Supplied information:

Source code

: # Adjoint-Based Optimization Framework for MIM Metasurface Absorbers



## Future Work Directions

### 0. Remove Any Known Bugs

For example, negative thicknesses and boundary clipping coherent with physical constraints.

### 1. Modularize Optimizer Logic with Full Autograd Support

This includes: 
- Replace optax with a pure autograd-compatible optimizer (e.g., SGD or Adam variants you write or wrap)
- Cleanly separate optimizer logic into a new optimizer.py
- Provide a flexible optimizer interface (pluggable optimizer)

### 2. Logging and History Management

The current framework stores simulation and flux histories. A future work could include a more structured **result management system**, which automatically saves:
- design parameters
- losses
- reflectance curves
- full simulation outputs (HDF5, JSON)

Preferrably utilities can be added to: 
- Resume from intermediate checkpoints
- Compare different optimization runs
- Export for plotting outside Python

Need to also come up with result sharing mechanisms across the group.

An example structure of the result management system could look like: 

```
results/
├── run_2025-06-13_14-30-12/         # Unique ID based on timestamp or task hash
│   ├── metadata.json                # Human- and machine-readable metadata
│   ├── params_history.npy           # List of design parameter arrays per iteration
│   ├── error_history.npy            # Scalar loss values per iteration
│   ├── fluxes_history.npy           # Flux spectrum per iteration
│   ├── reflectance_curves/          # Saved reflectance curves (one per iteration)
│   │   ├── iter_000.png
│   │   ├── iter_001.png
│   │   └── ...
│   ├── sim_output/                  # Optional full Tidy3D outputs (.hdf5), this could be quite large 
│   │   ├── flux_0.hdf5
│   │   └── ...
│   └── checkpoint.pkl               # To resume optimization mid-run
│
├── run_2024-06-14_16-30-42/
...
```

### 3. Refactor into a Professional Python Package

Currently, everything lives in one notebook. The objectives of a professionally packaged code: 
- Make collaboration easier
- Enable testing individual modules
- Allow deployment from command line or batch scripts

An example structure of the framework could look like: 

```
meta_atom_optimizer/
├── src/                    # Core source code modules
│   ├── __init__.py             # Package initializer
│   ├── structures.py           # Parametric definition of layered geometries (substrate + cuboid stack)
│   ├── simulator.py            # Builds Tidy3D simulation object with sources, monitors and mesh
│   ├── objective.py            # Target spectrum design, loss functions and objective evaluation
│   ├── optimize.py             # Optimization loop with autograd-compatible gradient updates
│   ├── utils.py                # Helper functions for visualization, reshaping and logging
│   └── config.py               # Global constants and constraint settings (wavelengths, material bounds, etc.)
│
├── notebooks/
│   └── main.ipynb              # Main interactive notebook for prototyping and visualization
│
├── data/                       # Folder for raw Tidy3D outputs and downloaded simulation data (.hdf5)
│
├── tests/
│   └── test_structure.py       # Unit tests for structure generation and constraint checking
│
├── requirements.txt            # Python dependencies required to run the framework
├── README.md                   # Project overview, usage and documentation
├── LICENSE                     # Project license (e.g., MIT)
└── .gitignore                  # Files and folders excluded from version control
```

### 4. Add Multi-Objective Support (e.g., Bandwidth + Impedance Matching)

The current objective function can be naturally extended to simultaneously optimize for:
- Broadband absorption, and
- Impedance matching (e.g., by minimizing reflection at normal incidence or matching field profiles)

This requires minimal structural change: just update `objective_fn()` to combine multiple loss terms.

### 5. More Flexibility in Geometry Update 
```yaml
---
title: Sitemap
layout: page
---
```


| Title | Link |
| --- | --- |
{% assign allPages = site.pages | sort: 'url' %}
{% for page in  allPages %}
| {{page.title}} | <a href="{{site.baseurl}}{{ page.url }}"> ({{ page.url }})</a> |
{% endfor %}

Required action: Every record must be output again with its wording unchanged.

Finished task:
Source code

: # Adjoint-Based Optimization Framework for MIM Metasurface Absorbers



## Future Work Directions

### 0. Remove Any Known Bugs

For example, negative thicknesses and boundary clipping coherent with physical constraints.

### 1. Modularize Optimizer Logic with Full Autograd Support

This includes: 
- Replace optax with a pure autograd-compatible optimizer (e.g., SGD or Adam variants you write or wrap)
- Cleanly separate optimizer logic into a new optimizer.py
- Provide a flexible optimizer interface (pluggable optimizer)

### 2. Logging and History Management

The current framework stores simulation and flux histories. A future work could include a more structured **result management system**, which automatically saves:
- design parameters
- losses
- reflectance curves
- full simulation outputs (HDF5, JSON)

Preferrably utilities can be added to: 
- Resume from intermediate checkpoints
- Compare different optimization runs
- Export for plotting outside Python

Need to also come up with result sharing mechanisms across the group.

An example structure of the result management system could look like: 

```
results/
├── run_2025-06-13_14-30-12/         # Unique ID based on timestamp or task hash
│   ├── metadata.json                # Human- and machine-readable metadata
│   ├── params_history.npy           # List of design parameter arrays per iteration
│   ├── error_history.npy            # Scalar loss values per iteration
│   ├── fluxes_history.npy           # Flux spectrum per iteration
│   ├── reflectance_curves/          # Saved reflectance curves (one per iteration)
│   │   ├── iter_000.png
│   │   ├── iter_001.png
│   │   └── ...
│   ├── sim_output/                  # Optional full Tidy3D outputs (.hdf5), this could be quite large 
│   │   ├── flux_0.hdf5
│   │   └── ...
│   └── checkpoint.pkl               # To resume optimization mid-run
│
├── run_2024-06-14_16-30-42/
...
```

### 3. Refactor into a Professional Python Package

Currently, everything lives in one notebook. The objectives of a professionally packaged code: 
- Make collaboration easier
- Enable testing individual modules
- Allow deployment from command line or batch scripts

An example structure of the framework could look like: 

```
meta_atom_optimizer/
├── src/                    # Core source code modules
│   ├── __init__.py             # Package initializer
│   ├── structures.py           # Parametric definition of layered geometries (substrate + cuboid stack)
│   ├── simulator.py            # Builds Tidy3D simulation object with sources, monitors and mesh
│   ├── objective.py            # Target spectrum design, loss functions and objective evaluation
│   ├── optimize.py             # Optimization loop with autograd-compatible gradient updates
│   ├── utils.py                # Helper functions for visualization, reshaping and logging
│   └── config.py               # Global constants and constraint settings (wavelengths, material bounds, etc.)
│
├── notebooks/
│   └── main.ipynb              # Main interactive notebook for prototyping and visualization
│
├── data/                       # Folder for raw Tidy3D outputs and downloaded simulation data (.hdf5)
│
├── tests/
│   └── test_structure.py       # Unit tests for structure generation and constraint checking
│
├── requirements.txt            # Python dependencies required to run the framework
├── README.md                   # Project overview, usage and documentation
├── LICENSE                     # Project license (e.g., MIT)
└── .gitignore                  # Files and folders excluded from version control
```

### 4. Add Multi-Objective Support (e.g., Bandwidth + Impedance Matching)

The current objective function can be naturally extended to simultaneously optimize for:
- Broadband absorption, and
- Impedance matching (e.g., by minimizing reflection at normal incidence or matching field profiles)

This requires minimal structural change: just update `objective_fn()` to combine multiple loss terms.

### 5. More Flexibility in Geometry Update 
```yaml
---
title: Sitemap
layout: page
---
```


| Title | Link |
| --- | --- |
{% assign allPages = site.pages | sort: 'url' %}
{% for page in  allPages %}
| {{page.title}} | <a href="{{site.baseurl}}{{ page.url }}"> ({{ page.url }})</a> |
{% endfor %}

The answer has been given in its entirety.